- _WHAT THE EXERCISE ASKS_:
Tally the lines in the entries where the string "return" appears, and write only the total.

Records contained in a dataset:

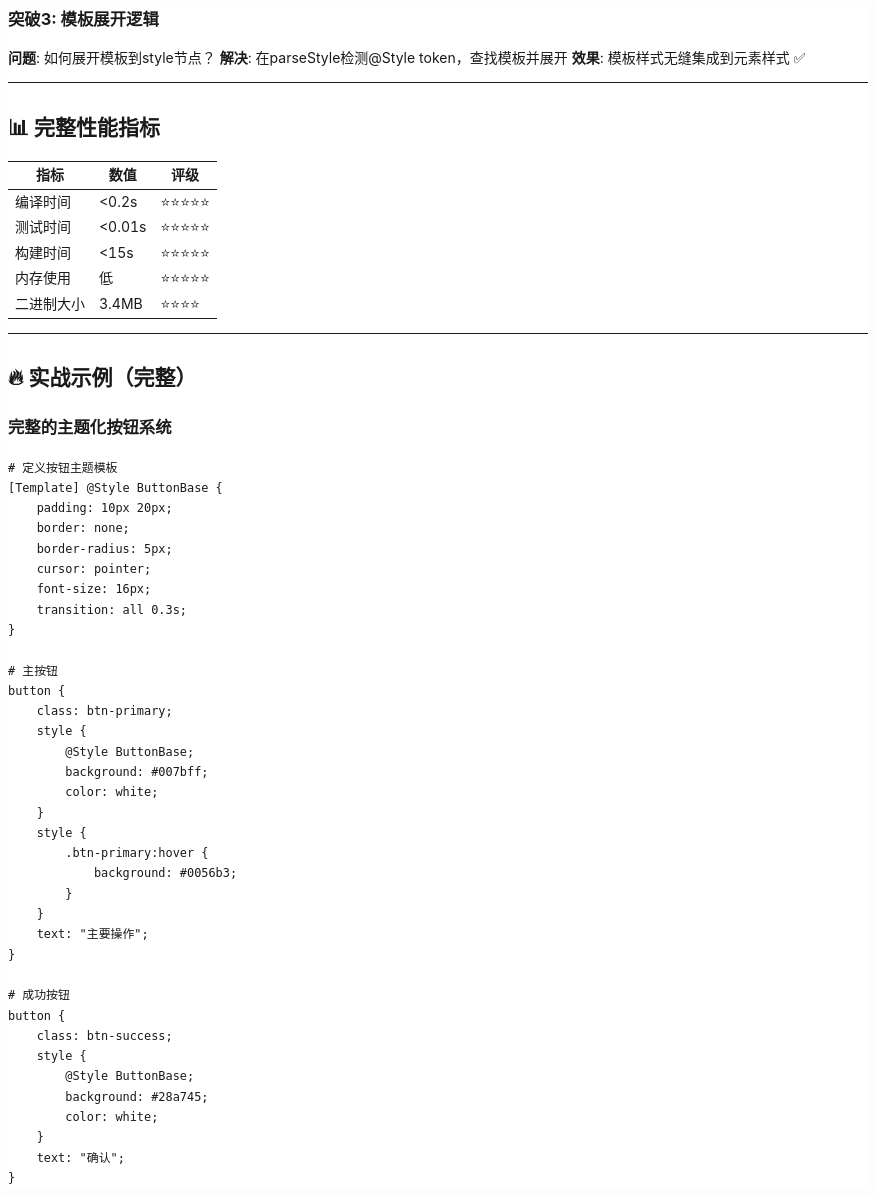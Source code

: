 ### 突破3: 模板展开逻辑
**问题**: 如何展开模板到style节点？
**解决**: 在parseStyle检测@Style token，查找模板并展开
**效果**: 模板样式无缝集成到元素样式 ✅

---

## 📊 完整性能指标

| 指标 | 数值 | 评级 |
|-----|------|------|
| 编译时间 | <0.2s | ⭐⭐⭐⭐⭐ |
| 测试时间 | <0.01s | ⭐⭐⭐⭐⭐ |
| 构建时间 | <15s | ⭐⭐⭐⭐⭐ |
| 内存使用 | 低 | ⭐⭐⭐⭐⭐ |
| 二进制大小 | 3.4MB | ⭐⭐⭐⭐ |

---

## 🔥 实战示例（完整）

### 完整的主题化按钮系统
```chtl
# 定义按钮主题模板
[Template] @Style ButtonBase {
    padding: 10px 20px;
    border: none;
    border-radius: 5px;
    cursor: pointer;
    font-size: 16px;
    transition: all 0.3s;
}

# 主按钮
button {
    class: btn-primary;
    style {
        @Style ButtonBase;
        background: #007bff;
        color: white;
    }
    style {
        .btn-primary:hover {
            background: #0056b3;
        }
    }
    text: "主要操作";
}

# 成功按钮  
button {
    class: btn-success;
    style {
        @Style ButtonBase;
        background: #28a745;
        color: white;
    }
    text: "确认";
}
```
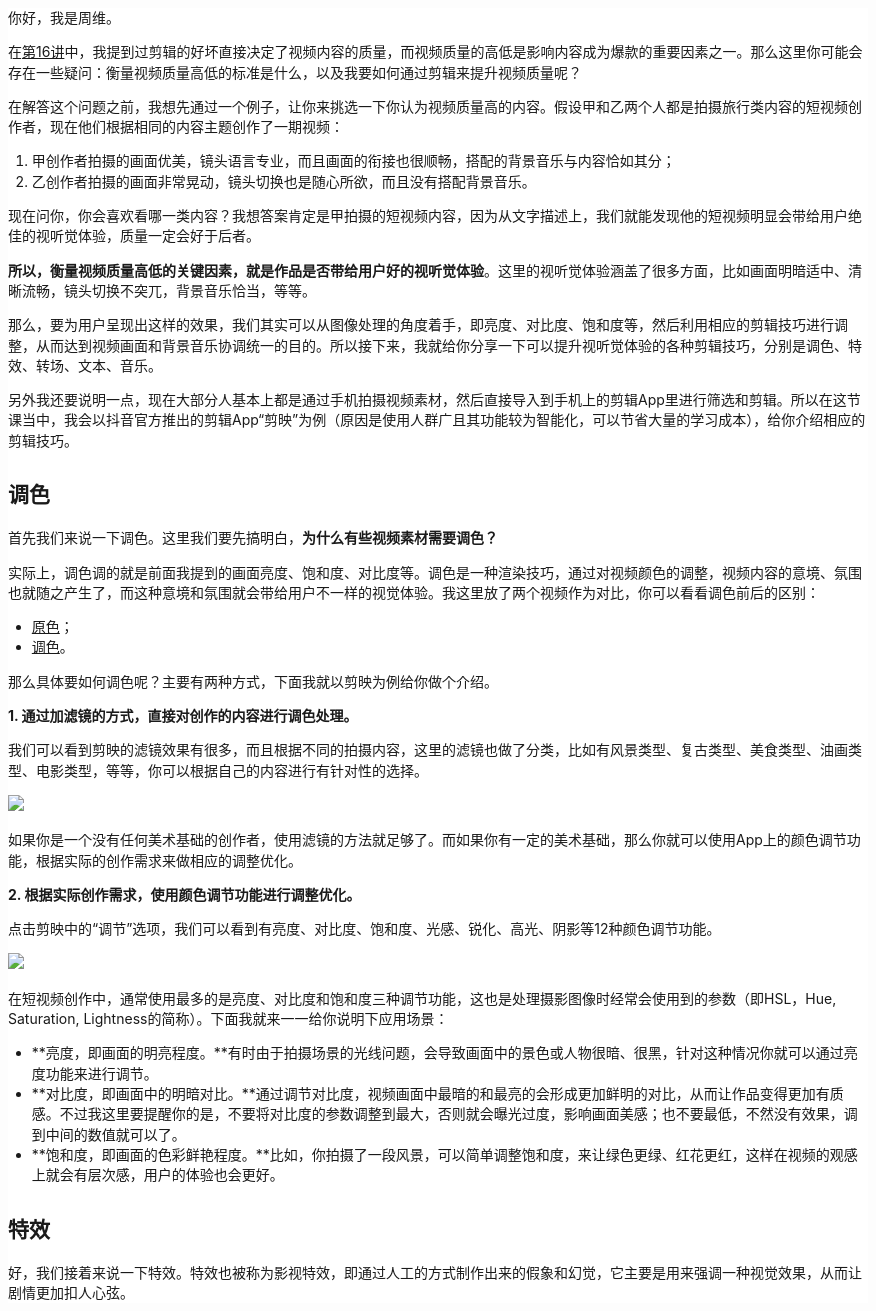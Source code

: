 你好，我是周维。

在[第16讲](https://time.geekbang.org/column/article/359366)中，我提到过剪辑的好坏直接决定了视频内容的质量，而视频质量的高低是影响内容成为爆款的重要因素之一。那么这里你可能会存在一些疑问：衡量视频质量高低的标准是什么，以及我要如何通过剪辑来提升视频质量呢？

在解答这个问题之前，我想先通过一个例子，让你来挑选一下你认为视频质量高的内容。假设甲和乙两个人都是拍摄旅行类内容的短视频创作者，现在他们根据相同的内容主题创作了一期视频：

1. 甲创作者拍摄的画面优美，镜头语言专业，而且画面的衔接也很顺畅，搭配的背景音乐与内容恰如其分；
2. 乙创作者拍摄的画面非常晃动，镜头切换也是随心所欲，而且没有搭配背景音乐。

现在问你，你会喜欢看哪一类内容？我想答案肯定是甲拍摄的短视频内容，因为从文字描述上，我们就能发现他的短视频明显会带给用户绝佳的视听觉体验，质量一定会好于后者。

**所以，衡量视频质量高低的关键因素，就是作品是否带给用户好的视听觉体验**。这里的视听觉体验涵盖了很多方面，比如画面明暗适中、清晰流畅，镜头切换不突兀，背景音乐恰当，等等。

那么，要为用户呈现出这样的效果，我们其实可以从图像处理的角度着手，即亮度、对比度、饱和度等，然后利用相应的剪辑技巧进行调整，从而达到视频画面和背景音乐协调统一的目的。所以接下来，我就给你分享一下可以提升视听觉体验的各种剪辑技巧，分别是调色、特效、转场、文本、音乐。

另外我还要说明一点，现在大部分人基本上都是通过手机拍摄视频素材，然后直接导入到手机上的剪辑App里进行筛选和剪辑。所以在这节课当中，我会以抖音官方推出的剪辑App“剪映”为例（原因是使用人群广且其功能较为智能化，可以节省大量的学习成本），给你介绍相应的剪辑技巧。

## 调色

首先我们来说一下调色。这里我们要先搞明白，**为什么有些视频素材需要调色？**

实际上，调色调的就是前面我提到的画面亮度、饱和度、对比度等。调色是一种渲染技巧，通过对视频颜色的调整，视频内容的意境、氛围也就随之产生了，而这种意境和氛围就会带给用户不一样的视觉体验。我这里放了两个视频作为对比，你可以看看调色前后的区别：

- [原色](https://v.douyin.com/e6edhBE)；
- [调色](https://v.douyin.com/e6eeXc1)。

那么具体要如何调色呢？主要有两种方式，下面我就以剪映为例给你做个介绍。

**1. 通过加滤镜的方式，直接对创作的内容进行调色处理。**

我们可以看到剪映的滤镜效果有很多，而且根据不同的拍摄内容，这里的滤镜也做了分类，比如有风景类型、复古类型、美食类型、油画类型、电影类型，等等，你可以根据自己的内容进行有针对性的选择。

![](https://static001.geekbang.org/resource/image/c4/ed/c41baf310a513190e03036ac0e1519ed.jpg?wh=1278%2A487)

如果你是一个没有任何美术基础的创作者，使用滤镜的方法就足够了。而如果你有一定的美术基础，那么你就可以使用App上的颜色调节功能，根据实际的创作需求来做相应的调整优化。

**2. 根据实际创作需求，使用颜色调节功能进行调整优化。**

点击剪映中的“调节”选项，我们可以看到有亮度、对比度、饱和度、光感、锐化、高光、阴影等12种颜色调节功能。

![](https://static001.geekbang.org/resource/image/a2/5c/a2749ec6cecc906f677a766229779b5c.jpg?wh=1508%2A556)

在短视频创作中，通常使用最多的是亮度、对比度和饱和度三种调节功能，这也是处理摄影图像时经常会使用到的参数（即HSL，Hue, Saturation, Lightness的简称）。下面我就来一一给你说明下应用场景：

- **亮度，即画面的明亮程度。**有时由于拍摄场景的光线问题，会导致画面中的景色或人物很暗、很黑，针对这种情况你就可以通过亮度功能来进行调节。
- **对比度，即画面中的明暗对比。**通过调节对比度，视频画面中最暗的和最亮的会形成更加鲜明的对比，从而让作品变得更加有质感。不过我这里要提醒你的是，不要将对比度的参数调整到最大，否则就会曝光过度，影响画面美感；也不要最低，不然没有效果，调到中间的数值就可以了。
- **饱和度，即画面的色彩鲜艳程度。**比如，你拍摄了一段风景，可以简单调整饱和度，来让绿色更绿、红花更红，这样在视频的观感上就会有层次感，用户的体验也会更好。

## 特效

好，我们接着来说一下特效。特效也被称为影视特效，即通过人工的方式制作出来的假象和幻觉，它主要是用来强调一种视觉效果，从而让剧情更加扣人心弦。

* * *

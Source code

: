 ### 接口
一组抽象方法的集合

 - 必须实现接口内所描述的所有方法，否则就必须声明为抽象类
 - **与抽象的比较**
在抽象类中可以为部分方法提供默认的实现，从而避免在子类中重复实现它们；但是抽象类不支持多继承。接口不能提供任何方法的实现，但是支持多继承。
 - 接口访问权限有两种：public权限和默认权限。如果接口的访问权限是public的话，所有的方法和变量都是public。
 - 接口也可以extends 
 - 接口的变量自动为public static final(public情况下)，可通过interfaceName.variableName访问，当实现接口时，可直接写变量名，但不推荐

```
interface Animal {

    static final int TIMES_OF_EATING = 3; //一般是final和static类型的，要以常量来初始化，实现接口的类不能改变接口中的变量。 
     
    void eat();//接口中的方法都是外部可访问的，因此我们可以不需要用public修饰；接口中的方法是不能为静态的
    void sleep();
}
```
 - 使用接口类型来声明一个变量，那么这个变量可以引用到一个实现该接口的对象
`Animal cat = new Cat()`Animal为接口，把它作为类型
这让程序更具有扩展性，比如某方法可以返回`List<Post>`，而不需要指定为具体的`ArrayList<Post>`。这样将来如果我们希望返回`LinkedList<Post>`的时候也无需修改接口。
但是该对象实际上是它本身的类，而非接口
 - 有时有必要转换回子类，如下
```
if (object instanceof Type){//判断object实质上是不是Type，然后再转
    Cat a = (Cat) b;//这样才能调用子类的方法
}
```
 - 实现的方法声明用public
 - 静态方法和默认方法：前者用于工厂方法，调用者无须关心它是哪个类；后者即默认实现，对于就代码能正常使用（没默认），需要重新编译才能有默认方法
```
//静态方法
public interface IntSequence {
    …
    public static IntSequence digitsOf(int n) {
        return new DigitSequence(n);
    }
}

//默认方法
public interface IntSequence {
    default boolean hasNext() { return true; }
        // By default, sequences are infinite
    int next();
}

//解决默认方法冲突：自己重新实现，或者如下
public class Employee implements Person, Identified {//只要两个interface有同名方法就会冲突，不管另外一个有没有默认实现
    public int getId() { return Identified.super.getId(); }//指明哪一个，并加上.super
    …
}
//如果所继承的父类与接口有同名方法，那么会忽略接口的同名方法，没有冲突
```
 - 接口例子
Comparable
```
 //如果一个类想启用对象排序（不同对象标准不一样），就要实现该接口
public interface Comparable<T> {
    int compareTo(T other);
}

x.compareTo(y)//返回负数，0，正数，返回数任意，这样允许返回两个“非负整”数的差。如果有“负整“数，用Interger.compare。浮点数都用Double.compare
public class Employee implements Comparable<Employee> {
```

- _RESPONSE_:
3